Exercise
Go over the entries below line by line, copying each one that contains the word "IfElseExprSyntaxTree".

[Plain-text document sources]
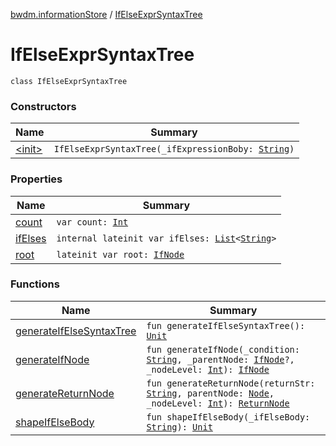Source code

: [bwdm.informationStore](../index.md) / [IfElseExprSyntaxTree](./index.md)

# IfElseExprSyntaxTree

`class IfElseExprSyntaxTree`

### Constructors

| Name | Summary |
|---|---|
| [&lt;init&gt;](-init-.md) | `IfElseExprSyntaxTree(_ifExpressionBoby: `[`String`](https://kotlinlang.org/api/latest/jvm/stdlib/kotlin/-string/index.html)`)` |

### Properties

| Name | Summary |
|---|---|
| [count](count.md) | `var count: `[`Int`](https://kotlinlang.org/api/latest/jvm/stdlib/kotlin/-int/index.html) |
| [ifElses](if-elses.md) | `internal lateinit var ifElses: `[`List`](https://kotlinlang.org/api/latest/jvm/stdlib/kotlin.collections/-list/index.html)`<`[`String`](https://kotlinlang.org/api/latest/jvm/stdlib/kotlin/-string/index.html)`>` |
| [root](root.md) | `lateinit var root: `[`IfNode`](../-if-node/index.md) |

### Functions

| Name | Summary |
|---|---|
| [generateIfElseSyntaxTree](generate-if-else-syntax-tree.md) | `fun generateIfElseSyntaxTree(): `[`Unit`](https://kotlinlang.org/api/latest/jvm/stdlib/kotlin/-unit/index.html) |
| [generateIfNode](generate-if-node.md) | `fun generateIfNode(_condition: `[`String`](https://kotlinlang.org/api/latest/jvm/stdlib/kotlin/-string/index.html)`, _parentNode: `[`IfNode`](../-if-node/index.md)`?, _nodeLevel: `[`Int`](https://kotlinlang.org/api/latest/jvm/stdlib/kotlin/-int/index.html)`): `[`IfNode`](../-if-node/index.md) |
| [generateReturnNode](generate-return-node.md) | `fun generateReturnNode(returnStr: `[`String`](https://kotlinlang.org/api/latest/jvm/stdlib/kotlin/-string/index.html)`, parentNode: `[`Node`](../-node/index.md)`, _nodeLevel: `[`Int`](https://kotlinlang.org/api/latest/jvm/stdlib/kotlin/-int/index.html)`): `[`ReturnNode`](../-return-node/index.md) |
| [shapeIfElseBody](shape-if-else-body.md) | `fun shapeIfElseBody(_ifElseBody: `[`String`](https://kotlinlang.org/api/latest/jvm/stdlib/kotlin/-string/index.html)`): `[`Unit`](https://kotlinlang.org/api/latest/jvm/stdlib/kotlin/-unit/index.html) |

Response below
: [bwdm.informationStore](../index.md) / [IfElseExprSyntaxTree](./index.md)
# IfElseExprSyntaxTree
`class IfElseExprSyntaxTree`
| [&lt;init&gt;](-init-.md) | `IfElseExprSyntaxTree(_ifExpressionBoby: `[`String`](https://kotlinlang.org/api/latest/jvm/stdlib/kotlin/-string/index.html)`)` |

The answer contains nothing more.